Gelap dan kotor. Gubuk itu terdiri dari kayu secara keseluruhan. Kasau-kasau terlihat dengan mata telanjang, setiap sudut dipenuhi sarang laba-laba. Cahaya bulan menerobos masuk dari atap gentingnya yang rompal. Sinarnya yang pucat jatuh ke tanah, tepat di samping sepatu Toska Effendi.
Pemuda itu duduk di atas bangku kayu. Dua pria berbadan bongsor mengawalnya beberapa langkah di depan, masing-masing membawa balok kayu besar yang masih diacungkan pada orang terakhir di ruangan tersebut: Karkun.
Hanya Karkun satu-satunya yang berbaring tengkurap di tanah. Tali tambang mengikat erat pergelangan kakinya, juga menahan kedua lengannya di belakang punggung dalam posisi yang menyakitkan. Debu tanah mengotori pakaian dan wajahnya yang memar berdarah. Serpihan beling dan gagang kacamata terserak tak jauh darinya.

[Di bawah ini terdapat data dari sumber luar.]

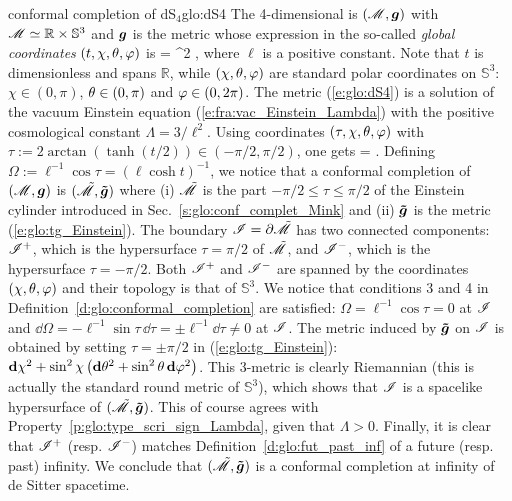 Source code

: \begin{texample}{conformal completion of dS$_{4}$}{glo:dS4}
The 4-dimensional  is
$(\M,\w{g})$ with $\M\simeq \mathbb{R}\times\mathbb{S}^3$ and $\w{g}$ is the metric
whose expression in the so-called \emph{global coordinates}
$(t,\chi,\th,\ph)$ is
\be \label{e:glo:dS4}
     = \ell^2  ,
\ee
where $\ell$ is a positive constant. Note that $t$ is dimensionless and spans $\mathbb{R}$,
while $(\chi,\th,\ph)$ are standard polar coordinates on $\mathbb{S}^3$:
$\chi\in(0,\pi)$, $\th\in(0,\pi)$ and $\ph\in(0,2\pi)$.
 The metric (\ref{e:glo:dS4}) is a solution
of the vacuum Einstein equation (\ref{e:fra:vac_Einstein_Lambda}) with
the positive cosmological constant $\Lambda = 3/\ell^2$.
Using coordinates $(\tau,\chi,\th,\ph)$ with
$\tau := 2\arctan(\tanh(t/2)) \in (-\pi/2,\pi/2)$, one gets
\be
     =   .
\ee
Defining $\Omega := \ell^{-1}\cos\tau = (\ell\cosh t)^{-1}$, we notice that
a conformal completion of $(\M,\w{g})$ is $(\tilde{\M},\w{\tilde{g}})$
where (i) $\tilde{\M}$ is the part $-\pi/2\leq \tau \leq \pi/2$ of the Einstein cylinder
introduced in Sec.~\ref{s:glo:conf_complet_Mink}
and (ii)  $\w{\tilde{g}}$ is the metric (\ref{e:glo:tg_Einstein}).
The boundary $\scri = \partial\tilde{\M}$ has two connected components:
$\scri^+$, which is the hypersurface $\tau = \pi/2$ of $\tilde{\M}$, and
$\scri^-$, which is the hypersurface $\tau = -\pi/2$.
Both $\scri^+$ and $\scri^-$ are spanned by the coordinates $(\chi,\th,\ph)$
and their topology is that of $\mathbb{S}^3$.
We notice that conditions 3 and 4 in Definition~\ref{d:glo:conformal_completion}
are satisfied: $\Omega = \ell^{-1} \cos\tau = 0$ at $\scri$ and
$\dd\Omega = - \ell^{-1} \sin\tau\, \dd\tau = \pm \ell^{-1} \dd\tau \not = 0 $
at $\scri$.
The metric induced by $\w{\tilde{g}}$ on $\scri$ is obtained by
setting $\tau=\pm\pi/2$ in (\ref{e:glo:tg_Einstein}):
$\dd \chi^2 + \sin^2\chi \left( \dd\th^2 + \sin^2\th \, \dd\ph^2 \right) $.
This 3-metric is clearly Riemannian (this is actually the standard round metric
of $\mathbb{S}^3$), which shows that $\scri$ is a spacelike
hypersurface of $(\tilde{\M},\w{\tilde{g}})$. This of course agrees with
Property~\ref{p:glo:type_scri_sign_Lambda}, given that $\Lambda > 0$.
Finally, it is clear that $\scri^+$ (resp. $\scri^-$)
matches Definition~\ref{d:glo:fut_past_inf} of a future (resp. past) infinity.
We conclude that $(\tilde{\M},\w{\tilde{g}})$ is a conformal completion at infinity
of de Sitter spacetime.
\end{texample}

"Biar kuulang lagi dari awal," suara Toska stabil dan dingin. "Begini aturannya: aku bertanya, kau menjawab. Kalau jawabanmu benar, tidak akan ada yang kesakitan. Mudah, kan?"
Tidak ada tanggapan, hanya terdengar bunyi sengal napas menahan sakit. Uap putih berembus dari bibir Karkun. Ia tidak mengenakan mantel. Satu-satunya yang ia syukuri dari dinginnya bulan Oktober, itu membuat luka-luka di tubuhnya mati rasa.
"Kau tahu siapa aku?" Toska bertanya.
Karkun mencemooh kebiasaan keluarga Effendi yang satu ini. Mereka selalu memastikan lawan bicara mengucapkan nama keluarga yang terkutuk itu, metode untuk menegaskan dominasi.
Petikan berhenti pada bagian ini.